CONFIDENTIAL
Partial transcript, phone call received 01 May 1943, FBI Officer in Charge, Boston Field Office, Federal Bureau of Investigation, from Confidential Informant “Charlie”:
CI Charlie: …sorry, it didn’t work out.
FBI OIC: What do you mean it didn’t work out?
CI Charlie: It didn’t work out. He’s dead. That’s it.
FBI OIC: Did you recover anything from the body?
CI Charlie: Not a goddamn thing.
FBI OIC: Were you seen?
CI Charlie: I don’t think so.
FBI OIC: There’s going to be hell to pay.
CI Charlie: Tell me about it.
FBI OIC: And you should know, something huge is coming down the pike in less than a week and in your neck of the woods. You and your crew better be ready. You can’t afford to screw up again or you’ll be a dead man for sure, along with whoever else gets in the way or screws up.
CI Charlie: But there’s going to be a police presence on this, I’m sure—
FBI OIC: What, you think a local police badge protects anyone nowadays?
CI Charlie: Oh, Christ.
CHAPTER ONE
Through the gloom and driving rain, Inspector Sam Miller glimpsed the dead man sprawled beside the railroad tracks, illuminated by the dancing glow from flashlights held by two other Portsmouth police officers. Sam had his own RayoVac out, lighting up the gravel path alongside the B&M tracks. The metal flashlight was chilly in his hand, and a previously broken finger was throbbing. It was raw and cold and he was hungry, having been called out just as he sat down to supper, but dead bodies demanded the presence of a police inspector, and Sam was the only inspector the department had.
Minutes earlier he had parked his Packard next to a Portsmouth police cruiser, back at the nearest spot open to the tracks, the dirt parking lot of the Fish Shanty restaurant. In his short walk to the scene, he had gotten soaked from the rain, and his shoes were sloppy with mud. His umbrella was safe and dry back home. The two police officers waited, flashlights angled, black slickers shiny with rain.
The path was getting rougher, and he had to watch his step past the wooden ties. When he was young, he’d found railroads exciting, romantic and adventurous. In the bedroom he shared with his brother, late at night, the steam whistle would make him think of all the places out there he’d visit. But that was a long time ago. Now trains still did their work, but the passenger trains were crowded, tramps often overwhelmed freight cars, and there were other, secretive trains out there that spooked him and so many others.

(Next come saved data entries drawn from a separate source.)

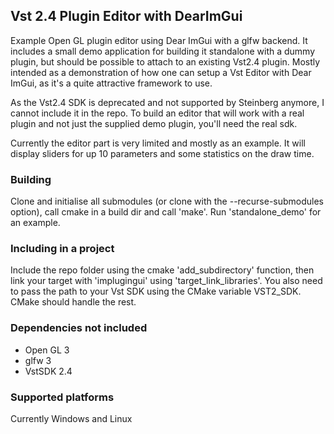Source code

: ## Vst 2.4 Plugin Editor with DearImGui
Example Open GL plugin editor using Dear ImGui with a glfw backend. It includes a small demo application for building it standalone with a dummy plugin, but should be possible to attach to an existing Vst2.4 plugin. Mostly intended as a demonstration of how one can setup a Vst Editor with Dear ImGui, as it's a quite attractive framework to use.

As the Vst2.4 SDK is deprecated and not supported by Steinberg anymore, I cannot include it in the repo. To build an editor that will work with a real plugin and not just the supplied demo plugin, you'll need the real sdk.

Currently the editor part is very limited and mostly as an example. It will display sliders for up 10 parameters and some statistics on the draw time. 

### Building
Clone and initialise all submodules (or clone with the --recurse-submodules option), call cmake in a build dir and call 'make'.
Run 'standalone_demo' for an example.

### Including in a project
Include the repo folder using the cmake 'add_subdirectory' function, then link your target with 'implugingui' using 'target_link_libraries'. You also need to pass the path to your Vst SDK using the CMake variable VST2_SDK. CMake should handle the rest. 

### Dependencies not included
* Open GL 3
* glfw 3
* VstSDK 2.4

### Supported platforms
Currently Windows and Linux
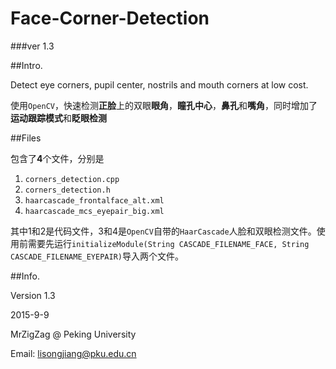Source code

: # Face-Corner-Detection

###ver 1.3

##Intro.

Detect eye corners, pupil center, nostrils and mouth corners at low cost. 

使用`OpenCV`，快速检测**正脸**上的双眼**眼角**，**瞳孔中心**，**鼻孔**和**嘴角**，同时增加了**运动跟踪模式**和**眨眼检测**

##Files

包含了**4**个文件，分别是

1. `corners_detection.cpp` 
2. `corners_detection.h`
3. `haarcascade_frontalface_alt.xml`
4. `haarcascade_mcs_eyepair_big.xml`

其中1和2是代码文件，3和4是`OpenCV`自带的`HaarCascade`人脸和双眼检测文件。使用前需要先运行`initializeModule(String CASCADE_FILENAME_FACE, String CASCADE_FILENAME_EYEPAIR)`导入两个文件。

##Info.

Version 1.3

2015-9-9

MrZigZag @ Peking University

Email: lisongjiang@pku.edu.cn

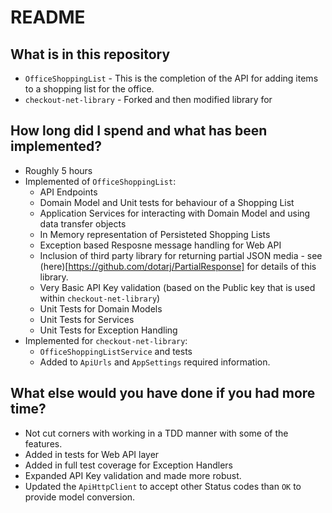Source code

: # README

## What is in this repository

- `OfficeShoppingList` - This is the completion of the API for adding items to a shopping list for the office.
- `checkout-net-library` - Forked and then modified library for 

## How long did I spend and what has been implemented?

- Roughly 5 hours
- Implemented of `OfficeShoppingList`:
	- API Endpoints
	- Domain Model and Unit tests for behaviour of a Shopping List
	- Application Services for interacting with Domain Model and using data transfer objects
	- In Memory representation of Persisteted Shopping Lists
	- Exception based Resposne message handling for Web API
	- Inclusion of third party library for returning partial JSON media - see (here)[https://github.com/dotarj/PartialResponse] for details of this library.
	- Very Basic API Key validation (based on the Public key that is used within `checkout-net-library`)
	- Unit Tests for Domain Models 
	- Unit Tests for Services
	- Unit Tests for Exception Handling
- Implemented for `checkout-net-library`:
	- `OfficeShoppingListService` and tests
	- Added to `ApiUrls` and `AppSettings` required information.

## What else would you have done if you had more time?

- Not cut corners with working in a TDD manner with some of the features.
- Added in tests for Web API layer
- Added in full test coverage for Exception Handlers
- Expanded API Key validation and made more robust.
- Updated the `ApiHttpClient` to accept other Status codes than `OK` to provide model conversion.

Near the two cops standing in the middle of the tracks was another figure, hunched over in the rain. Beyond the tracks, grass and brush stretched out about twenty feet to the rear of some warehouses and storage buildings. To the right, another expanse of grass melted into marshland and North Mill Pond, a tributary from the Portsmouth harbor. Farther down the tracks, Sam saw the flickering lights of a hobo encampment, like the campfires from some defeated army, always in retreat.